■ RECORDED DATA ■

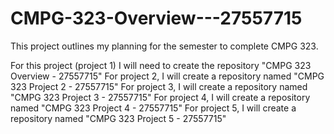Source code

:# CMPG-323-Overview---27557715

This project outlines my planning for the semester to complete CMPG 323. 

For this project (project 1) I will need to create the repository "CMPG 323 Overview - 27557715"
For project 2, I will create a repository named "CMPG 323 Project 2 - 27557715"
For project 3, I will create a repository named "CMPG 323 Project 3 - 27557715"
For project 4, I will create a repository named "CMPG 323 Project 4 - 27557715"
For project 5, I will create a repository named "CMPG 323 Project 5 - 27557715"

■ TASK INSTRUCTIONS ■
Write out exactly the final stretch of the listing above, beginning at the line that contains "This project outlines" and ending at its last line, with nothing added.

■ WRITTEN SOLUTION ■
This project outlines my planning for the semester to complete CMPG 323. 

For this project (project 1) I will need to create the repository "CMPG 323 Overview - 27557715"
For project 2, I will create a repository named "CMPG 323 Project 2 - 27557715"
For project 3, I will create a repository named "CMPG 323 Project 3 - 27557715"
For project 4, I will create a repository named "CMPG 323 Project 4 - 27557715"
For project 5, I will create a repository named "CMPG 323 Project 5 - 27557715"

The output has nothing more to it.